Me perco nos sentidos impensados, turbilhão insentido. (E eu queria tanto que você me ouvisse...) mas não digo: grito.
Às vezes me possuo, sou minha, me basto. Às vezes me possui, sou tua, me basto. Mas sempre tenho medo. De não te bastar. De não ser mais essa ou aquela. Nem tampouco aquela outra. A que não é. Tenho medo de não me dizer. Me divido em multicores, pregando miçangas nos meus contornos, refazendo meus bordados desbotados em tiquinhos de seda e algodão. Tenho medo de me esquecer nos tais remendos e então me construo, me finjo patchwork e costuro o tempo, me cerzindo como um frankestein melancólico. Minha solidão é minha e eu a reinvento, a refaço, penélope à espera , em todos os amanheceres.
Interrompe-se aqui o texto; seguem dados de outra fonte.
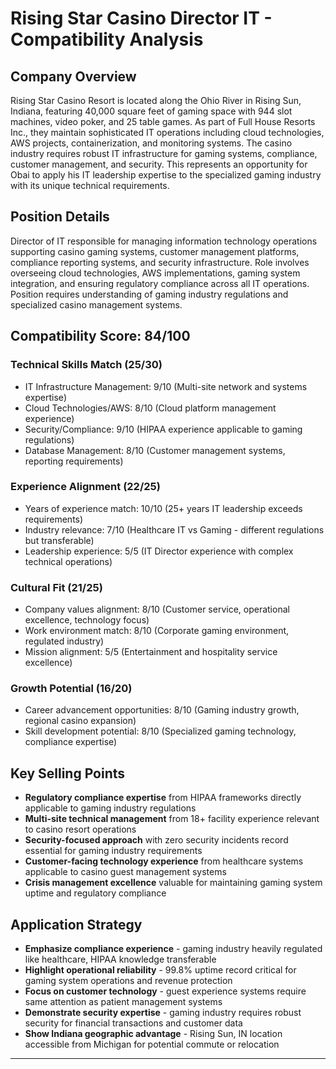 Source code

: # Rising Star Casino Director IT - Compatibility Analysis

## Company Overview
Rising Star Casino Resort is located along the Ohio River in Rising Sun, Indiana, featuring 40,000 square feet of gaming space with 944 slot machines, video poker, and 25 table games. As part of Full House Resorts Inc., they maintain sophisticated IT operations including cloud technologies, AWS projects, containerization, and monitoring systems. The casino industry requires robust IT infrastructure for gaming systems, compliance, customer management, and security. This represents an opportunity for Obai to apply his IT leadership expertise to the specialized gaming industry with its unique technical requirements.

## Position Details  
Director of IT responsible for managing information technology operations supporting casino gaming systems, customer management platforms, compliance reporting systems, and security infrastructure. Role involves overseeing cloud technologies, AWS implementations, gaming system integration, and ensuring regulatory compliance across all IT operations. Position requires understanding of gaming industry regulations and specialized casino management systems.

## Compatibility Score: 84/100

### Technical Skills Match (25/30)
- IT Infrastructure Management: 9/10 (Multi-site network and systems expertise)
- Cloud Technologies/AWS: 8/10 (Cloud platform management experience)
- Security/Compliance: 9/10 (HIPAA experience applicable to gaming regulations)
- Database Management: 8/10 (Customer management systems, reporting requirements)

### Experience Alignment (22/25)
- Years of experience match: 10/10 (25+ years IT leadership exceeds requirements)
- Industry relevance: 7/10 (Healthcare IT vs Gaming - different regulations but transferable)
- Leadership experience: 5/5 (IT Director experience with complex technical operations)

### Cultural Fit (21/25)
- Company values alignment: 8/10 (Customer service, operational excellence, technology focus)
- Work environment match: 8/10 (Corporate gaming environment, regulated industry)
- Mission alignment: 5/5 (Entertainment and hospitality service excellence)

### Growth Potential (16/20)
- Career advancement opportunities: 8/10 (Gaming industry growth, regional casino expansion)
- Skill development potential: 8/10 (Specialized gaming technology, compliance expertise)

## Key Selling Points
- **Regulatory compliance expertise** from HIPAA frameworks directly applicable to gaming industry regulations
- **Multi-site technical management** from 18+ facility experience relevant to casino resort operations
- **Security-focused approach** with zero security incidents record essential for gaming industry requirements
- **Customer-facing technology experience** from healthcare systems applicable to casino guest management systems
- **Crisis management excellence** valuable for maintaining gaming system uptime and regulatory compliance

## Application Strategy
- **Emphasize compliance experience** - gaming industry heavily regulated like healthcare, HIPAA knowledge transferable
- **Highlight operational reliability** - 99.8% uptime record critical for gaming system operations and revenue protection
- **Focus on customer technology** - guest experience systems require same attention as patient management systems
- **Demonstrate security expertise** - gaming industry requires robust security for financial transactions and customer data
- **Show Indiana geographic advantage** - Rising Sun, IN location accessible from Michigan for potential commute or relocation

--- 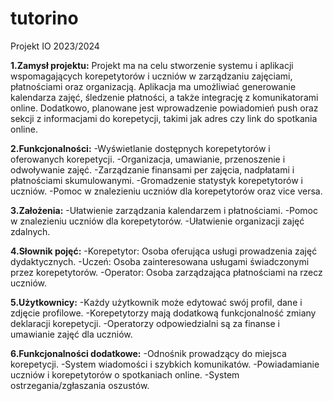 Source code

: # tutorino
Projekt IO 2023/2024

**1.Zamysł projektu:**
Projekt ma na celu stworzenie systemu i aplikacji wspomagających korepetytorów i uczniów w zarządzaniu zajęciami, płatnościami oraz organizacją. Aplikacja ma umożliwiać generowanie kalendarza zajęć, śledzenie płatności, a także integrację z komunikatorami online. Dodatkowo, planowane jest wprowadzenie powiadomień push oraz sekcji z informacjami do korepetycji, takimi jak adres czy link do spotkania online.

**2.Funkcjonalności:**
-Wyświetlanie dostępnych korepetytorów i oferowanych korepetycji.
-Organizacja, umawianie, przenoszenie i odwoływanie zajęć.
-Zarządzanie finansami per zajęcia, nadpłatami i płatnościami skumulowanymi.
-Gromadzenie statystyk korepetytorów i uczniów.
-Pomoc w znalezieniu uczniów dla korepetytorów oraz vice versa.

**3.Założenia:**
-Ułatwienie zarządzania kalendarzem i płatnościami.
-Pomoc w znalezieniu uczniów dla korepetytorów.
-Ułatwienie organizacji zajęć zdalnych.

**4.Słownik pojęć:**
-Korepetytor: Osoba oferująca usługi prowadzenia zajęć dydaktycznych.
-Uczeń: Osoba zainteresowana usługami świadczonymi przez korepetytorów.
-Operator: Osoba zarządzająca płatnościami na rzecz uczniów.

**5.Użytkownicy:**
-Każdy użytkownik może edytować swój profil, dane i zdjęcie profilowe.
-Korepetytorzy mają dodatkową funkcjonalność zmiany deklaracji korepetycji.
-Operatorzy odpowiedzialni są za finanse i umawianie zajęć dla uczniów.

**6.Funkcjonalności dodatkowe:**
-Odnośnik prowadzący do miejsca korepetycji.
-System wiadomości i szybkich komunikatów.
-Powiadamianie uczniów i korepetytorów o spotkaniach online.
-System ostrzegania/zgłaszania oszustów.



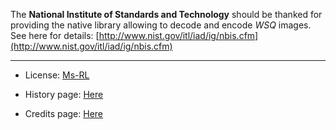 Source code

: The **National Institute of Standards and Technology** should be thanked for providing the native library allowing to decode and encode _WSQ_ images. 
See here for details: [http://www.nist.gov/itl/iad/ig/nbis.cfm](http://www.nist.gov/itl/iad/ig/nbis.cfm)

-----------------------------------------------------------------------------------------
* License: [Ms-RL][msrl]
* History page: [Here][history]
* Credits page: [Here][credits]

  [msrl]: License.md "MS-RL License"
  [history]: History.md "History"
  [credits]: Credits.md "Credits" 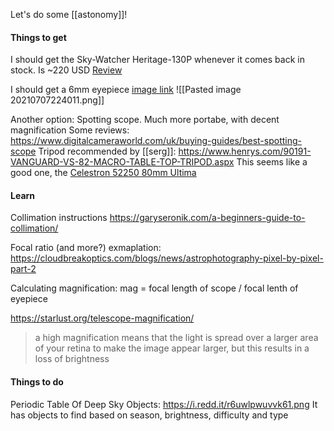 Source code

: Let's do some [[astonomy]]!

#### Things to get
I should get the Sky-Watcher Heritage-130P whenever it comes back in stock. Is ~220 USD
[Review](https://telescopestobuy.com/skywatcher-heritage-130p-flextube-dobsonian-review/)

I should get a 6mm eyepiece
[image link](http://blog.pixelgiraffe.com/wp-content/uploads/2016/03/130-650-high_3.png)
![[Pasted image 20210707224011.png]]

Another option: Spotting scope. Much more portabe, with decent magnification
Some reviews: https://www.digitalcameraworld.com/uk/buying-guides/best-spotting-scope
Tripod recommended by [[serg]]: https://www.henrys.com/90191-VANGUARD-VS-82-MACRO-TABLE-TOP-TRIPOD.aspx
This seems like a good one, the [Celestron 52250 80mm Ultima](https://www.amazon.ca/Celestron-52250-Ultima-Spotting-Scope/dp/B0002CTZ70/ref=sr_1_1?dchild=1&keywords=Celestron%2BUltima%2B80&qid=1625795442&sr=8-1&th=1)

#### Learn
Collimation instructions
https://garyseronik.com/a-beginners-guide-to-collimation/

Focal ratio (and more?) exmaplation: https://cloudbreakoptics.com/blogs/news/astrophotography-pixel-by-pixel-part-2

Calculating magnification: mag = focal length of scope / focal lenth of eyepiece

https://starlust.org/telescope-magnification/
> a high magnification means that the light is spread over a larger area of your retina to make the image appear larger, but this results in a loss of brightness

#### Things to do
Periodic Table Of Deep Sky Objects: https://i.redd.it/r6uwlpwuvvk61.png
It has objects to find based on season, brightness, difficulty and type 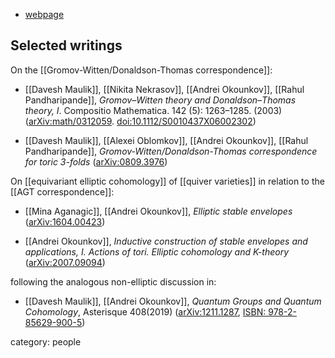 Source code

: 
* [webpage](https://math.mit.edu/directory/profile.php?pid=177)

## Selected writings

On the [[Gromov-Witten/Donaldson-Thomas correspondence]]:

* [[Davesh Maulik]], [[Nikita Nekrasov]], [[Andrei Okounkov]], [[Rahul Pandharipande]], _Gromov–Witten theory and Donaldson–Thomas theory, I_. Compositio Mathematica. 142 (5): 1263–1285. (2003) ([arXiv:math/0312059](https://arxiv.org/abs/math/0312059). [doi:10.1112/S0010437X06002302](http://www.journals.cambridge.org/abstract_S0010437X06002302))

* [[Davesh Maulik]], [[Alexei Oblomkov]], [[Andrei Okounkov]], [[Rahul Pandharipande]], _Gromov-Witten/Donaldson-Thomas correspondence for toric 3-folds_ ([arXiv:0809.3976](https://arxiv.org/abs/0809.3976v1))

On [[equivariant elliptic cohomology]] of [[quiver varieties]] in relation to the [[AGT correspondence]]:

* [[Mina Aganagic]], [[Andrei Okounkov]], _Elliptic stable envelopes_ ([arXiv:1604.00423](https://arxiv.org/abs/1604.00423))

* [[Andrei Okounkov]], _Inductive construction of stable envelopes and applications, I. Actions of tori. Elliptic cohomology and K-theory_ ([arXiv:2007.09094](https://arxiv.org/abs/2007.09094))

following the analogous non-elliptic discussion in:

* [[Davesh Maulik]], [[Andrei Okounkov]], _Quantum Groups and Quantum Cohomology_, Asterisque 408(2019) ([arXiv:1211.1287](https://arxiv.org/abs/1211.1287), [ISBN: 978-2-85629-900-5](https://bookstore.ams.org/ast-408))



category: people



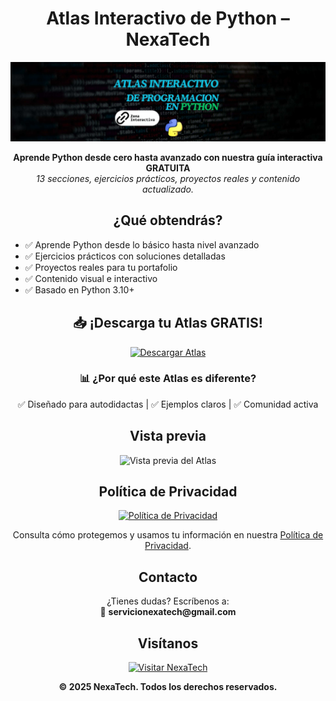 <h1 align="center"> Atlas Interactivo de Python – NexaTech</h1>

<p align="center">
  <img src="img/Baner1.jpg" alt="Vista previa del Atlas" width="600"/>
</p>


<p align="center">
  <strong>Aprende Python desde cero hasta avanzado con nuestra guía interactiva GRATUITA</strong><br>
  <em>13 secciones, ejercicios prácticos, proyectos reales y contenido actualizado.</em>
</p>


<h2 align="center"> ¿Qué obtendrás?</h2>

<ul>
  <li>✅ Aprende Python desde lo básico hasta nivel avanzado</li>
  <li>✅ Ejercicios prácticos con soluciones detalladas</li>
  <li>✅ Proyectos reales para tu portafolio</li>
  <li>✅ Contenido visual e interactivo</li>
  <li>✅ Basado en Python 3.10+</li>
</ul>


<h2 align="center">📥 ¡Descarga tu Atlas GRATIS!</h2>

<p align="center">
  <a href="https://forms.gle/TU_FORMULARIO" target="_blank">
    <img src="https://img.shields.io/badge/📚%20Obtener%20Atlas-28a745?style=for-the-badge&logo=python&logoColor=white" alt="Descargar Atlas">
  </a>
</p>


<h3 align="center">📊 ¿Por qué este Atlas es diferente?</h3>

<p align="center">
  ✅ Diseñado para autodidactas | ✅ Ejemplos claros | ✅ Comunidad activa
</p>



<h2 align="center"> Vista previa</h2>

<p align="center">
  <img src="https://your-image-url-here" alt="Vista previa del Atlas" width="600"/>
</p>



<h2 align="center"> Política de Privacidad</h2>

<p align="center">
  <a href="docs/politicas-privacidad.md" target="_blank">
    <img src="https://img.shields.io/badge/%20Ver%20Política%20de%20Privacidad-0078D7?style=for-the-badge" alt="Política de Privacidad">
  </a>
</p>

<p align="center">
  Consulta cómo protegemos y usamos tu información en nuestra
  <a href="docs/politicas-privacidad.md">Política de Privacidad</a>.
</p>



<h2 align="center"> Contacto</h2>

<p align="center">
  ¿Tienes dudas? Escríbenos a:<br>
  📧 <strong>servicionexatech@gmail.com</strong>
</p>



<h2 align="center"> Visítanos</h2>

<p align="center">
  <a href="https://www.nexatech.org" target="_blank">
    <img src="https://img.shields.io/badge/%20Visitar%20NexaTech-ff9800?style=for-the-badge&logo=google-chrome&logoColor=white" alt="Visitar NexaTech">
  </a>
</p>



<p align="center"><strong>© 2025 NexaTech. Todos los derechos reservados.</strong></p>
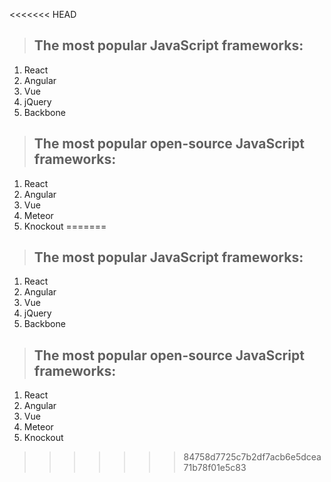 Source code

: <<<<<<< HEAD
> ## The most popular JavaScript frameworks:
  1. React
  2. Angular
  3. Vue
  4. jQuery
  5. Backbone

> ## The most popular open-source JavaScript frameworks:
  1. React
  2. Angular
  3. Vue
  4. Meteor
  5. Knockout
=======
> ## The most popular JavaScript frameworks:
  1. React
  2. Angular
  3. Vue
  4. jQuery
  5. Backbone

> ## The most popular open-source JavaScript frameworks:
  1. React
  2. Angular
  3. Vue
  4. Meteor
  5. Knockout
>>>>>>> 84758d7725c7b2df7acb6e5dcea71b78f01e5c83
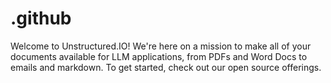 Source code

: # .github

Welcome to Unstructured.IO! We're here on a mission to make all of your documents available for LLM applications, from PDFs and Word Docs to emails and markdown. To get started, check out our open source offerings. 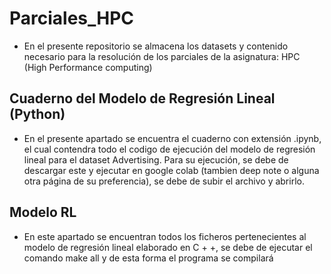 <h1>Parciales_HPC</h1>

* En el presente repositorio se almacena los datasets y contenido necesario para la resolución de los parciales de la asignatura: HPC (High Performance computing)

<h2>Cuaderno del Modelo de Regresión Lineal (Python)</h2>

* En el presente apartado se encuentra el cuaderno con extensión .ipynb, el cual contendra todo el codigo de ejecución del modelo de regresión lineal para el dataset Advertising. Para su ejecución, se debe de descargar este y ejecutar en google colab (tambien deep note o alguna otra página de su preferencia), se debe de subir el archivo y abrirlo. 
<h2>Modelo RL</h2>

* En este apartado se encuentran todos los ficheros pertenecientes al modelo de regresión lineal elaborado en C + +, se debe de ejecutar el comando make all y de esta forma el programa se compilará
Se o vento sopra e me enverga, me recomponho em cata-ventos; e por você, meu moinho, minha tormenta, meu enche-ventre, meu estufa-bucho, me desfaço em gotas. Perfume volátil, inflamável como deve ser.

E se sofro de coisas de entristecer, choro o pranto da vida toda e tanto que me esvaio que me dá dó. E aí, sou dor. Pura e simplesmente. E choro tudo de novo com pena de mim. Mas depois me recomponho, assôo o nariz, um lexotan rosa perdido no criado mudo mapeia meus percursos, até que gargalho todo o riso da vida que me escorre, me encharca do mar ansiado, que é só seu, pois eu não sou. Não mais, marinheiro.

Tenho medo de não saber o que fazer. Então não digo o que não tenho para dizer. E lixo a unha e aparo o verbo, finjo que não existem arestas, planeio as serras, varro as terras, replanto as mudas. As que vivem e as que morrem ressequidas.
E me desarrumo. Me viro do avesso. Revido da vida, me vingo. Me levanto feito mastro e estandarte me aprumo. Vagueio ... no fundo, só verbo. Levemente errante, levemente açoite.